What we, and other researchers (e.g. Mungiu-Pippidi 2005, Richter and Wunsch 2019) noticed is that as WB countries move closer to the EU, the gap between formal and informal institutions is not getting smaller, but, in fact, ever wider. On one hand, this originates from the increasing need of these countries to harmonize their own legislation with the EU acquis communautaire and to adapt themselves to the way the EU functions. And on the other hand, it derives from the inability of the governments of these countries to substantively apply legal, political and economic solutions imposed by the process of joining the EU.
The gap between legal resolutions in the formal sphere and actual informal practice presents the risk that the process of transition and European integrations might represent yet another incomplete and abandoned attempt to transform Balkan societies. Without understanding “how these societies really work” there is a real danger that this transformation attempt will end with construction of the “modern” façades of “market” economy and political “pluralism” (fully in line with Copenhagen criteria), behind which the everyday life, still burdened with informal economy, political clientelism, ethnic tensions, gender inequalities, and social exclusion, will continue to unfold. This represents the key challenge to the European integration of Balkan societies.
What we encountered in all our studies is the existence in WB of a system of clientelist relationships on a mass scale, at the core of which stand political parties. The precondition for the immersion of the entire society in a network of clientelistic exchange is the domination of party and financial oligarchies over the executive branch of government, exercising control over the parliament, judiciary and the media, and the systematic dismantling of democratic mechanisms which are meant to provide oversight for the executive branch of government. Some people and some groups use this situation of “captured resources” to extract their profits (in public administration, healthcare, the public sector, police, courts, the educational sector…), while others develop alternative informal networks (friends, relatives, local connections, pseudo-tribal networks) to get access to resources or to self-govern their life outside of the formal institutional system.
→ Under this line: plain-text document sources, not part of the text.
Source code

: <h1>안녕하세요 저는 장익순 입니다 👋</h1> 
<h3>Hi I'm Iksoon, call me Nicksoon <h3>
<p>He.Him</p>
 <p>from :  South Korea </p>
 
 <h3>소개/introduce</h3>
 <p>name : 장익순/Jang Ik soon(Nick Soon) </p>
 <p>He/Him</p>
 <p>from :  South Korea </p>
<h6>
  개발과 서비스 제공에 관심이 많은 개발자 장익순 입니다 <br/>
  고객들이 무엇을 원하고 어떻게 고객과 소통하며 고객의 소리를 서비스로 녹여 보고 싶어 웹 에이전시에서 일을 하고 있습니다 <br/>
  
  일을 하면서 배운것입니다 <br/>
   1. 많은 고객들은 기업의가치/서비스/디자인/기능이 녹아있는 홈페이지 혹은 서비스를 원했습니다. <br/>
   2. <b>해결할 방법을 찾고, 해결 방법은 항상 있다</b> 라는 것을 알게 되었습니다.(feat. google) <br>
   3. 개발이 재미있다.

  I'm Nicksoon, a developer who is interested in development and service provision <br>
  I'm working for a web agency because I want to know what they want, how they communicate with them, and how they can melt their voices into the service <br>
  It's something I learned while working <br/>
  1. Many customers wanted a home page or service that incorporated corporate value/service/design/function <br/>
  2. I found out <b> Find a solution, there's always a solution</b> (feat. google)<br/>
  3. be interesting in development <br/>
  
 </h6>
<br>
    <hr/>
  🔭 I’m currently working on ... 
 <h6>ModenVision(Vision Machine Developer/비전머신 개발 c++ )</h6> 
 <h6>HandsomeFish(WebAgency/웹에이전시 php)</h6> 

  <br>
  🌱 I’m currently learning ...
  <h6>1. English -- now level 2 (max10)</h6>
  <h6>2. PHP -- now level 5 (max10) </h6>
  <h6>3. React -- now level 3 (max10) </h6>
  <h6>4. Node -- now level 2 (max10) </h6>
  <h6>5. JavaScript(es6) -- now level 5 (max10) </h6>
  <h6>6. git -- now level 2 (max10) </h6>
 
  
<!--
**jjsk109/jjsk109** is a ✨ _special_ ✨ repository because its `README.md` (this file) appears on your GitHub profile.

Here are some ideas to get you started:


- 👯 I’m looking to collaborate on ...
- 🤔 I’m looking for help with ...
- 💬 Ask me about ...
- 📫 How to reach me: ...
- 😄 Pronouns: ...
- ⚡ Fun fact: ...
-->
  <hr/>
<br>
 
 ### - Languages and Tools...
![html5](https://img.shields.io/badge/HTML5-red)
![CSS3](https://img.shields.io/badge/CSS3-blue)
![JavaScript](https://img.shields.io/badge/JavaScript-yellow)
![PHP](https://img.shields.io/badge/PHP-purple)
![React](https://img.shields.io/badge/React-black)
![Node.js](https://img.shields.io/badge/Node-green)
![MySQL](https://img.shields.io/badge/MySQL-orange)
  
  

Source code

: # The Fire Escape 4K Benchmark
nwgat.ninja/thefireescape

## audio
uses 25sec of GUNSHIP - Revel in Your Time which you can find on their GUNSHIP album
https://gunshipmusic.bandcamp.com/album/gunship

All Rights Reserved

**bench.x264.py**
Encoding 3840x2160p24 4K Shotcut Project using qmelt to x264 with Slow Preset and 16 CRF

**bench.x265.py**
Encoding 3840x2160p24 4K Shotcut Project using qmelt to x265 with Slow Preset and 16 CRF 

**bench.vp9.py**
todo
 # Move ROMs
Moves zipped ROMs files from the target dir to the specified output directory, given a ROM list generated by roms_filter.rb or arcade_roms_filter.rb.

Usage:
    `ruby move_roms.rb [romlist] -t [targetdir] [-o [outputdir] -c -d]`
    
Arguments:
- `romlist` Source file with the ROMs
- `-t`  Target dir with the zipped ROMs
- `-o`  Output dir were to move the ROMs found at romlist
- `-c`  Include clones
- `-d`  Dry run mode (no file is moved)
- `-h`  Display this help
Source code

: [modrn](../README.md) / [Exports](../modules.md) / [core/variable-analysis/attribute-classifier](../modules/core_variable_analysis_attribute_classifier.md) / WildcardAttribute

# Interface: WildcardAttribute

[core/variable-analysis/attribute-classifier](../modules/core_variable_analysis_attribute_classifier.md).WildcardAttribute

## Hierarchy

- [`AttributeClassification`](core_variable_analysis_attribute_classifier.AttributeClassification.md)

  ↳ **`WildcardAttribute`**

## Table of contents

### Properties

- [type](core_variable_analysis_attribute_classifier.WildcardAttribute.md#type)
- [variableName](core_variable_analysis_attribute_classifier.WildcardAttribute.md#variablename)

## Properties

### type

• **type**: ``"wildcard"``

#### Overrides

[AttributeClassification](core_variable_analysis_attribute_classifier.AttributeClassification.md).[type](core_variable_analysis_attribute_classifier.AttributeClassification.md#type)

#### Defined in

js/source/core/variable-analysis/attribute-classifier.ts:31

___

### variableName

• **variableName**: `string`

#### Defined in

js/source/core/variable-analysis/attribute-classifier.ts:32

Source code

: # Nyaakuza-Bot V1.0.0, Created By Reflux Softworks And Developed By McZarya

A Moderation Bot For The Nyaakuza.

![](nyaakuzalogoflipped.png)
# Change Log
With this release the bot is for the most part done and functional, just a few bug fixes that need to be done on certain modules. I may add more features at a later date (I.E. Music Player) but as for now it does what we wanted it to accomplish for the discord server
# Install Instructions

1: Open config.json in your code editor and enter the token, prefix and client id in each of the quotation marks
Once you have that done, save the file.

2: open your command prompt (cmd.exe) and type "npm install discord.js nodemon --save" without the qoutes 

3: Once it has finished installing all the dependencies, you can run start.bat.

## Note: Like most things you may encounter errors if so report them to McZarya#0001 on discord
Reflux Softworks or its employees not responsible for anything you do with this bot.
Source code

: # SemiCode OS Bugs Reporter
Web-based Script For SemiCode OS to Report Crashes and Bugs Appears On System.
The result is the omnipresence of informal practices in the societies of the WB.
So we might say that the main source of informal practices in the societies of the WB and the basic obstacle to the European integrations of these societies is the practically limitless influence of the political field over all other social fields, for which laws often do not represent a hindrance.
The project goals were both scholarly, to advance research in the area of informality with detailed data on Southeast (SE) Europe, and practical, to provide policy recommendations to the states of the region and the EU.